> [EXERCISE DETAILS]:
Where in the records does the word "from" appear? Copy each line that holds it.

SOURCE MATERIAL below:

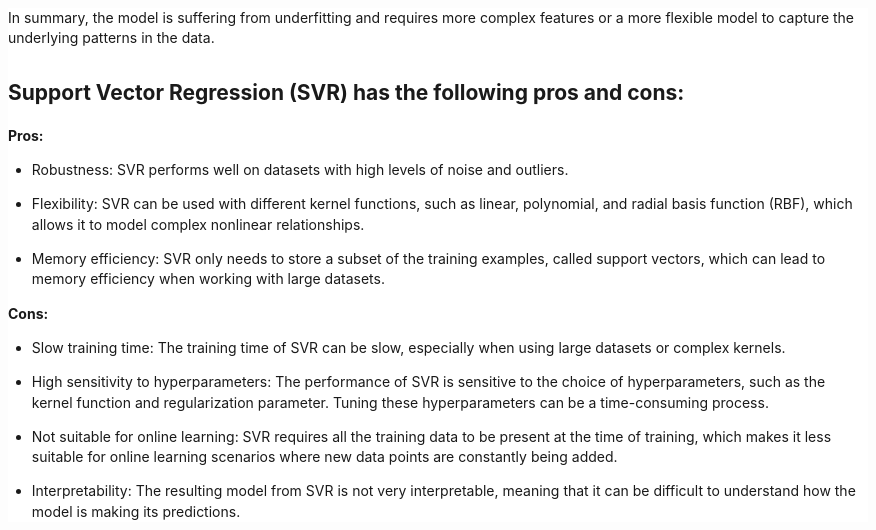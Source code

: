In summary, the model is suffering from underfitting and requires more complex features or a more flexible model to capture the underlying patterns in the data.

## Support Vector Regression (SVR) has the following pros and cons:

**Pros:**

- Robustness: SVR performs well on datasets with high levels of noise and outliers.

- Flexibility: SVR can be used with different kernel functions, such as linear, polynomial, and radial basis function (RBF), which allows it to model complex nonlinear relationships.

- Memory efficiency: SVR only needs to store a subset of the training examples, called support vectors, which can lead to memory efficiency when working with large datasets.

**Cons:**

- Slow training time: The training time of SVR can be slow, especially when using large datasets or complex kernels.

- High sensitivity to hyperparameters: The performance of SVR is sensitive to the choice of hyperparameters, such as the kernel function and regularization parameter. Tuning these hyperparameters can be a time-consuming process.

- Not suitable for online learning: SVR requires all the training data to be present at the time of training, which makes it less suitable for online learning scenarios where new data points are constantly being added.

- Interpretability: The resulting model from SVR is not very interpretable, meaning that it can be difficult to understand how the model is making its predictions.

End of SOURCE MATERIAL.

> [COMPLETED TASK]:
:In summary, the model is suffering from underfitting and requires more complex features or a more flexible model to capture the underlying patterns in the data.
- Interpretability: The resulting model from SVR is not very interpretable, meaning that it can be difficult to understand how the model is making its predictions.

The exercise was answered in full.